With encouragement from her sister, Indigo, she started selling a clothing line this summer.
Made by Maya features pieces designed and crocheted by the 21-year-old; inside each purchase she tucks a bit of inspiration, one of her many self-penned quotes.
“My sister used to model a lot and said, ‘We should take pictures and put them on your Instagram page’,” the Bermuda women’s field hockey team member said. “At first I said, ‘I’m not ready for anything that big’ but, then, most things you’re not ready for you should probably start now.”
She’d honed her skill since the age of 12. Thanks to her artist mother, Gail, there was always “lots of yarn” around the house.
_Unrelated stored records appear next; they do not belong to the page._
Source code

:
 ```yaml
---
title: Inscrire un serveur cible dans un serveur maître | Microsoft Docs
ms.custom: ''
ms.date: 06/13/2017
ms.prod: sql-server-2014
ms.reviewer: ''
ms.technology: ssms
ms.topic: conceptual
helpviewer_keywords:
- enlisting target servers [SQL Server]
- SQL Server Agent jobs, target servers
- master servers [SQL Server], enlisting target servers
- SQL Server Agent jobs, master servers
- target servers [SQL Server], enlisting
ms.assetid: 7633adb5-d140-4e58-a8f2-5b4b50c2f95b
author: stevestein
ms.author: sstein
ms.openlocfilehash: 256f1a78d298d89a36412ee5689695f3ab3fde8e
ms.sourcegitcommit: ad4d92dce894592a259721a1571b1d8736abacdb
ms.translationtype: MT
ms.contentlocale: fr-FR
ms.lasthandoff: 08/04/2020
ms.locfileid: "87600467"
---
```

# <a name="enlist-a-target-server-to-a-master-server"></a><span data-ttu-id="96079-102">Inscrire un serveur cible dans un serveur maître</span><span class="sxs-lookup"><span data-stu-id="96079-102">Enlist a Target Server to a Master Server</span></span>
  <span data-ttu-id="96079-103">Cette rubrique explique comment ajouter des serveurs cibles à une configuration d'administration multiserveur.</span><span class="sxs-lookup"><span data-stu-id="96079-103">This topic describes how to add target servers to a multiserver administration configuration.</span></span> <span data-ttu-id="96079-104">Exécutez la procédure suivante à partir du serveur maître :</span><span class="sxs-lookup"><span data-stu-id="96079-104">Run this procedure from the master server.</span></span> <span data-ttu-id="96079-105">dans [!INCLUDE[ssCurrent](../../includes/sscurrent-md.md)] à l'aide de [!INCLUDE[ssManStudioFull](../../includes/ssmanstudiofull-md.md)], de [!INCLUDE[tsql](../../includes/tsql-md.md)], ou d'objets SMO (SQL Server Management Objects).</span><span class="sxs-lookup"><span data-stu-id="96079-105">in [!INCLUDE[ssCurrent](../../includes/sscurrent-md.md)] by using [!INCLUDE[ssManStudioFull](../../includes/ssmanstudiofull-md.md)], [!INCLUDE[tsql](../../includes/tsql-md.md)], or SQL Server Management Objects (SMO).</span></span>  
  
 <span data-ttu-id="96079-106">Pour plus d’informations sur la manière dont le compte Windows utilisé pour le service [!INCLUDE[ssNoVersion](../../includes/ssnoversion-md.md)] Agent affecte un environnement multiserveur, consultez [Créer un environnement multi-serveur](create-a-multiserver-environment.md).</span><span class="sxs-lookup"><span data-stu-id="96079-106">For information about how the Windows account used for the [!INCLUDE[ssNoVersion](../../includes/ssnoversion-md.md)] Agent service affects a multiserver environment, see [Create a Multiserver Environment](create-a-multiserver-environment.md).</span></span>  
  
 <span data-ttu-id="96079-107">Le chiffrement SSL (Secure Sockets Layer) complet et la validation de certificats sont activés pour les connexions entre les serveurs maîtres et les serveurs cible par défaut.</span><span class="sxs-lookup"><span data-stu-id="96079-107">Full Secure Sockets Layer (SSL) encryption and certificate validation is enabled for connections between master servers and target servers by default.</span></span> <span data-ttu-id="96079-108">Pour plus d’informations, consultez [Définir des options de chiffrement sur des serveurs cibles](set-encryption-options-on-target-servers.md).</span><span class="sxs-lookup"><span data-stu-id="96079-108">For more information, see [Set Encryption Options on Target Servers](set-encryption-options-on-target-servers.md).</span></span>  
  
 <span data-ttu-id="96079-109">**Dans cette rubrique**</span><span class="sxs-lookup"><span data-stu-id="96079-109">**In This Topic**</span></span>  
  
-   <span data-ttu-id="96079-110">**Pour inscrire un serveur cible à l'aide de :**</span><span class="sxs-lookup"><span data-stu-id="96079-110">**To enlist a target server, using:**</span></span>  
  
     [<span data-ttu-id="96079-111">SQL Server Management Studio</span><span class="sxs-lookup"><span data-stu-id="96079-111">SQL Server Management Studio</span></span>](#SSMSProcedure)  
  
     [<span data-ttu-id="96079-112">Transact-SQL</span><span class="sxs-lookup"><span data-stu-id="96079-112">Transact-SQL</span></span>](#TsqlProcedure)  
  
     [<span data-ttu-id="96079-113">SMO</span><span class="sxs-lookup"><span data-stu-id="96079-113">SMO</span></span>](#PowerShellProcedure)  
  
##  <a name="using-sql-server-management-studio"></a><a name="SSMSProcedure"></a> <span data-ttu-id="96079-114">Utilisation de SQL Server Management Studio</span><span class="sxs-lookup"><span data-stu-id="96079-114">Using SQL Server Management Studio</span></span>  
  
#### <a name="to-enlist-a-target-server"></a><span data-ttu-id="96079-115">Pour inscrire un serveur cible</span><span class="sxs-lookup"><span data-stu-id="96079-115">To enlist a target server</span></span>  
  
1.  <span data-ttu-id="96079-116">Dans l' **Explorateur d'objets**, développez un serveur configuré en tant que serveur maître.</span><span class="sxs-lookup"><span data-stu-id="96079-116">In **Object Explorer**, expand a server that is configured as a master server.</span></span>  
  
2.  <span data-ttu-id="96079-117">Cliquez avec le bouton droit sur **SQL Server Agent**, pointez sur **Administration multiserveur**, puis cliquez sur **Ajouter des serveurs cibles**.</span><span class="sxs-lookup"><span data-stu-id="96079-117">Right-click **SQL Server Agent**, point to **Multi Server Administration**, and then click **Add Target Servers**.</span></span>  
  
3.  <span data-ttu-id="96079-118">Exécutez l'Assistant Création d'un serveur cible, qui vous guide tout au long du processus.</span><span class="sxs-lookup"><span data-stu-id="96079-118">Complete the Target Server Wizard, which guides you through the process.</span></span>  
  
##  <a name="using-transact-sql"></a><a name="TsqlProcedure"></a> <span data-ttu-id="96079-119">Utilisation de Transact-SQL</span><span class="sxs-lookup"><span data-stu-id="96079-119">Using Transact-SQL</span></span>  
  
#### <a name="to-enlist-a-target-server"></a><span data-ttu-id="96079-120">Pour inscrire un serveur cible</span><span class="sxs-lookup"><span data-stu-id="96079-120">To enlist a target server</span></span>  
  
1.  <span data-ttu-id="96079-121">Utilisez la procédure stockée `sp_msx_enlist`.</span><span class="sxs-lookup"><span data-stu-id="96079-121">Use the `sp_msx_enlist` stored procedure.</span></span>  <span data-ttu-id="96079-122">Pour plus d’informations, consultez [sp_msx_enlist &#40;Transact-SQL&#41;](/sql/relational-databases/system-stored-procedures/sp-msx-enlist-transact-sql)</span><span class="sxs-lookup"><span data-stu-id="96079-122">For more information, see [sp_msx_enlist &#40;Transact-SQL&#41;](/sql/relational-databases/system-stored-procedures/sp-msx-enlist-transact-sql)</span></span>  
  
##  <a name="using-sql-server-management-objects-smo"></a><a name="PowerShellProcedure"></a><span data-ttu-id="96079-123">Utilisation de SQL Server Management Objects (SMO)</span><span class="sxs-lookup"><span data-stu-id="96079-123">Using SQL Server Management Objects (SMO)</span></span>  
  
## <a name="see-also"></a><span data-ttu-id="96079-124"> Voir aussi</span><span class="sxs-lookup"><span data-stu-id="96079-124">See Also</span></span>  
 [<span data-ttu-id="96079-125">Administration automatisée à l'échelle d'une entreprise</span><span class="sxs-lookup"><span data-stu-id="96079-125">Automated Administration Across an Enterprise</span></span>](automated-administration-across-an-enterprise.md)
She picked out a selection and got to work making scarves for family members.
First came many mistakes, but on entering the University of King’s College she was able to make a dress that she wears to this day.
“I like watching things progress,” said Ms Palacio, who enters her final year at the Halifax school next month. “I love waiting for outcomes. Just like with a long race, I know I’ll finish with something strong. I can’t wait for that ending.
“I’m into almost everything. I can’t think of anything I haven’t tried or done.”
She and her sister travelled the island looking for places to showcase her designs, posting the pictures on social media. Requests poured in.
“I’ve made roughly 20 to 25 pieces with my sister directing the image and pushing me to do it,” Ms Palacio said. “Whatever is on social media is her idea about how to place everything.
“I just make stuff; she sells it. She’s a really good salesperson and so good at pushing my product.
“I got so much feedback, but it was overwhelming as well.”
Her aim is to set up a website where people can buy her stock.
“Working off Instagram and DMs is tough,” she laughed. “I’ve only been doing it for two or three months, but I’m handling it pretty well.
“The most rewarding part of it is just people’s expressions. I love seeing people happy; it’s truly a great thing to see. If my crocheting can help someone smile, it’s the best benefit. That’s what puts a smile on my face.”